* _WHAT THIS TASK INVOLVES_
Which lines below contain "weekdayDays"? Pull them out.

[Stored data entries]
-.-.-
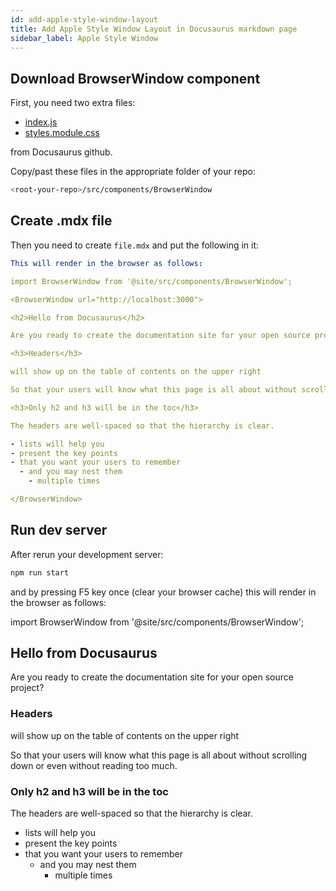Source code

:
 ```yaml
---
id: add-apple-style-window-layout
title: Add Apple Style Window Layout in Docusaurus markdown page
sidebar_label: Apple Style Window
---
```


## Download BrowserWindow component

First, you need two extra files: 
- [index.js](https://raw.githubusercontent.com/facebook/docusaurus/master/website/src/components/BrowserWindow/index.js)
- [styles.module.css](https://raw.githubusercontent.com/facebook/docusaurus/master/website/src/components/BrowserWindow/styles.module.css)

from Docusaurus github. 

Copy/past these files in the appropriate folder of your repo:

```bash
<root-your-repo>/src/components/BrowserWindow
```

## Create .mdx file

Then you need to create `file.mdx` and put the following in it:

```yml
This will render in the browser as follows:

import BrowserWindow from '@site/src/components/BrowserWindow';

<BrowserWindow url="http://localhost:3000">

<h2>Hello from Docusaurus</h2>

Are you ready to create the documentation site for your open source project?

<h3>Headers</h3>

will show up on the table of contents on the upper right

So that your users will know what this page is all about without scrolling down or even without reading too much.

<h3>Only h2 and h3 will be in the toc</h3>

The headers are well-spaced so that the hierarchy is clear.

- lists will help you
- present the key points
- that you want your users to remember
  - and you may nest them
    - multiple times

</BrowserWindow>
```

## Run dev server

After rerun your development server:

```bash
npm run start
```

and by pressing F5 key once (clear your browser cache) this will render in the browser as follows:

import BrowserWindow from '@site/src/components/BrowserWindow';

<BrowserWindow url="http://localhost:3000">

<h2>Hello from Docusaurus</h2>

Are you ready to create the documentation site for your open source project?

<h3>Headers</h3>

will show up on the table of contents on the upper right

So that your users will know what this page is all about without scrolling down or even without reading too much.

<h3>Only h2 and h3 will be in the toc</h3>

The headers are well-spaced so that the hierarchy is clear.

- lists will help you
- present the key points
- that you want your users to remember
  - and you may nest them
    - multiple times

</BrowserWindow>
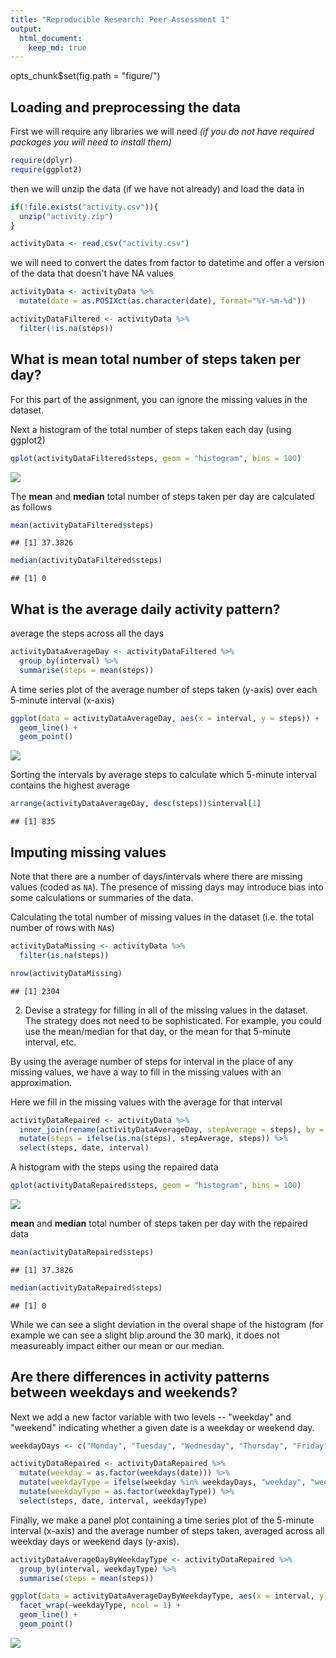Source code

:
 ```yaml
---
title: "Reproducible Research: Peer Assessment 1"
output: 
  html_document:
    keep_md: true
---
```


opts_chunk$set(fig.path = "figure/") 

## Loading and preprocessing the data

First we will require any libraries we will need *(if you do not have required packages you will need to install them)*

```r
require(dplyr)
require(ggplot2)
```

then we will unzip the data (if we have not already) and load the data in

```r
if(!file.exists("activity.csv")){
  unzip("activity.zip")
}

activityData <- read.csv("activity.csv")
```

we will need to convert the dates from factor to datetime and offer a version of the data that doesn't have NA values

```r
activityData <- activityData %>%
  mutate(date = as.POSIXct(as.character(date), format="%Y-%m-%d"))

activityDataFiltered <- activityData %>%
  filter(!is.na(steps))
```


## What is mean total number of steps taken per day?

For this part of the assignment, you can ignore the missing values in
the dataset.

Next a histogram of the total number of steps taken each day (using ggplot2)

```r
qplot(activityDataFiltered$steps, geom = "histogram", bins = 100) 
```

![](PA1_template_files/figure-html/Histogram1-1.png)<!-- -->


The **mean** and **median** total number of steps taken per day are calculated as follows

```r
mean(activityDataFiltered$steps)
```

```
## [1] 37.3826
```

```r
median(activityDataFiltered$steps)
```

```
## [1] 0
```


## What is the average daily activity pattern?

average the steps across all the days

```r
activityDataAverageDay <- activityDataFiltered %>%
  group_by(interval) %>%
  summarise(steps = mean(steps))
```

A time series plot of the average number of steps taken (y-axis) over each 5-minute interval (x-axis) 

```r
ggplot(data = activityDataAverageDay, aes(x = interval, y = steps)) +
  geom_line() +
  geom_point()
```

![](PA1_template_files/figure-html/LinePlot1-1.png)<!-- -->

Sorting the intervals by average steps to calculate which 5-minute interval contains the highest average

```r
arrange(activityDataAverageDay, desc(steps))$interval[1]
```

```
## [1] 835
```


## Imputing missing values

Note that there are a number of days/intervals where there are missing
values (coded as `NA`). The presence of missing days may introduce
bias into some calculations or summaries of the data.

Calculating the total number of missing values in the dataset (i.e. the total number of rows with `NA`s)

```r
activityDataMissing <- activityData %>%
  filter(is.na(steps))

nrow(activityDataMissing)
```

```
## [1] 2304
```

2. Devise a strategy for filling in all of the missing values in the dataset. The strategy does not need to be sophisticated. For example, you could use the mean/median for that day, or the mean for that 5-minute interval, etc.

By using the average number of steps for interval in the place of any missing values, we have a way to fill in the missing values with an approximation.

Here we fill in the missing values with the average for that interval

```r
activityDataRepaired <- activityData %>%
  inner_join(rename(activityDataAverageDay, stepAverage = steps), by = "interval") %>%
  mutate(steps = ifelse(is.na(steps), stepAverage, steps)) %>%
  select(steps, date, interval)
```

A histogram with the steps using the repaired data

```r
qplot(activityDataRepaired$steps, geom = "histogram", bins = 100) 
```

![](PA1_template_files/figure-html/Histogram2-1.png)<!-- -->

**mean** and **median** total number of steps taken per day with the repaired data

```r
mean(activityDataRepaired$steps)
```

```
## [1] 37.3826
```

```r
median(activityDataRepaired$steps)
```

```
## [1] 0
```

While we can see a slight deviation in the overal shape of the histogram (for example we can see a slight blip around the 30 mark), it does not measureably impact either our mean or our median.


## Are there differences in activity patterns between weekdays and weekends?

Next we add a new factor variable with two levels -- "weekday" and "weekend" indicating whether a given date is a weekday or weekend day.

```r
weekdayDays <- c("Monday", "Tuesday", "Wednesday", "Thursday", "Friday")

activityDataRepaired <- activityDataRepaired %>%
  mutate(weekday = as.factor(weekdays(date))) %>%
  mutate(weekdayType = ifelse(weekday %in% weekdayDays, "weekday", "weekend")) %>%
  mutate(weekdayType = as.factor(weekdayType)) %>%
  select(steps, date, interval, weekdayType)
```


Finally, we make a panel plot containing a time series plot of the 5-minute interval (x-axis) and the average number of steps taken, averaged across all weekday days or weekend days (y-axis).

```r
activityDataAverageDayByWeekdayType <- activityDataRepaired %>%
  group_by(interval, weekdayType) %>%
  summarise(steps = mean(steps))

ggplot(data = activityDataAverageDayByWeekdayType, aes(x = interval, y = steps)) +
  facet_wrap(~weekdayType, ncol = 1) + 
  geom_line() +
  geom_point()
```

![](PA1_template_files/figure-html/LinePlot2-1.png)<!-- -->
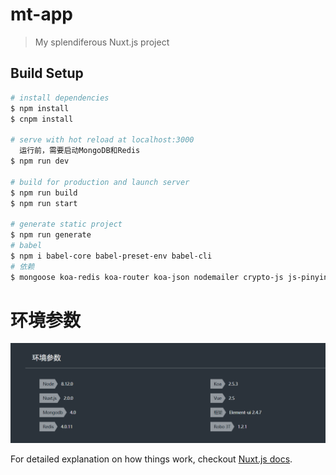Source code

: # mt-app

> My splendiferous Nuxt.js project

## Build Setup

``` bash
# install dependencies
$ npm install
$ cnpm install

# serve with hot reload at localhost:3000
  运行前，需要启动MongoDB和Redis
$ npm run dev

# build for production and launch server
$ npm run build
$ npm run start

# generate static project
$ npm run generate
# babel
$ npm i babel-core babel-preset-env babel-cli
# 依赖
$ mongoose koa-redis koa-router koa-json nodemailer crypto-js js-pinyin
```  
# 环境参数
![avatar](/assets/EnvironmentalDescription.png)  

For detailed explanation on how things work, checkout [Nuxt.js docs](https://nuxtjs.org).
-.-.-
* _RESPONSE TO THE EXERCISE_
weekdayDays <- c("Monday", "Tuesday", "Wednesday", "Thursday", "Friday")
  mutate(weekdayType = ifelse(weekday %in% weekdayDays, "weekday", "weekend")) %>%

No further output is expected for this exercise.